═════ Exercise input ═════

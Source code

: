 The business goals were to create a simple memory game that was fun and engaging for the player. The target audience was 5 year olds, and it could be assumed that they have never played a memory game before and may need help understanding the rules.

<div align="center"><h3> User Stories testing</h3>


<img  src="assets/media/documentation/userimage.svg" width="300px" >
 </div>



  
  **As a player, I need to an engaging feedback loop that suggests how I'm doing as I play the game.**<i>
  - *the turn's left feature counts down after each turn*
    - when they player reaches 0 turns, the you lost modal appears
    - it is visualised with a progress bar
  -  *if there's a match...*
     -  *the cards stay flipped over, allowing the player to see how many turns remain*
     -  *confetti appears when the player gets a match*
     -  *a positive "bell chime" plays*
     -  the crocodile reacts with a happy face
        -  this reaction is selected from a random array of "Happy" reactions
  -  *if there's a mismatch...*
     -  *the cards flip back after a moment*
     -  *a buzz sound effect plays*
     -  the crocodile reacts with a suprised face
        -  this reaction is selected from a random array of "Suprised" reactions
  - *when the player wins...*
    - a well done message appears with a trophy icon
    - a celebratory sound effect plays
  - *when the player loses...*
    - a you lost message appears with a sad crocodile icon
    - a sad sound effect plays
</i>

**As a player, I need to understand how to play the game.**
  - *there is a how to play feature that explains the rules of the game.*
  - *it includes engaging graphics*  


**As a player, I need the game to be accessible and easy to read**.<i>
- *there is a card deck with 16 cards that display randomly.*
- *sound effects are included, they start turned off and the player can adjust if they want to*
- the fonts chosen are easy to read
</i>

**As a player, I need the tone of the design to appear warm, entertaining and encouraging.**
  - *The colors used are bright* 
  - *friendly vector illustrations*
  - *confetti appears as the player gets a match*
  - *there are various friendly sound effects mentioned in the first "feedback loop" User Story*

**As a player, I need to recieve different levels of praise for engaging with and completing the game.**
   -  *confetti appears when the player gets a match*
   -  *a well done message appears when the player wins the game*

═════

§ **What is required**
Copy out exactly the lines from the one containing "- *when the player loses...*" through the last line above, keeping both end lines.

§ **Your solution**
  - *when the player loses...*
    - a you lost message appears with a sad crocodile icon
    - a sad sound effect plays
</i>

**As a player, I need to understand how to play the game.**
  - *there is a how to play feature that explains the rules of the game.*
  - *it includes engaging graphics*  


**As a player, I need the game to be accessible and easy to read**.<i>
- *there is a card deck with 16 cards that display randomly.*
- *sound effects are included, they start turned off and the player can adjust if they want to*
- the fonts chosen are easy to read
</i>

**As a player, I need the tone of the design to appear warm, entertaining and encouraging.**
  - *The colors used are bright* 
  - *friendly vector illustrations*
  - *confetti appears as the player gets a match*
  - *there are various friendly sound effects mentioned in the first "feedback loop" User Story*

**As a player, I need to recieve different levels of praise for engaging with and completing the game.**
   -  *confetti appears when the player gets a match*
   -  *a well done message appears when the player wins the game*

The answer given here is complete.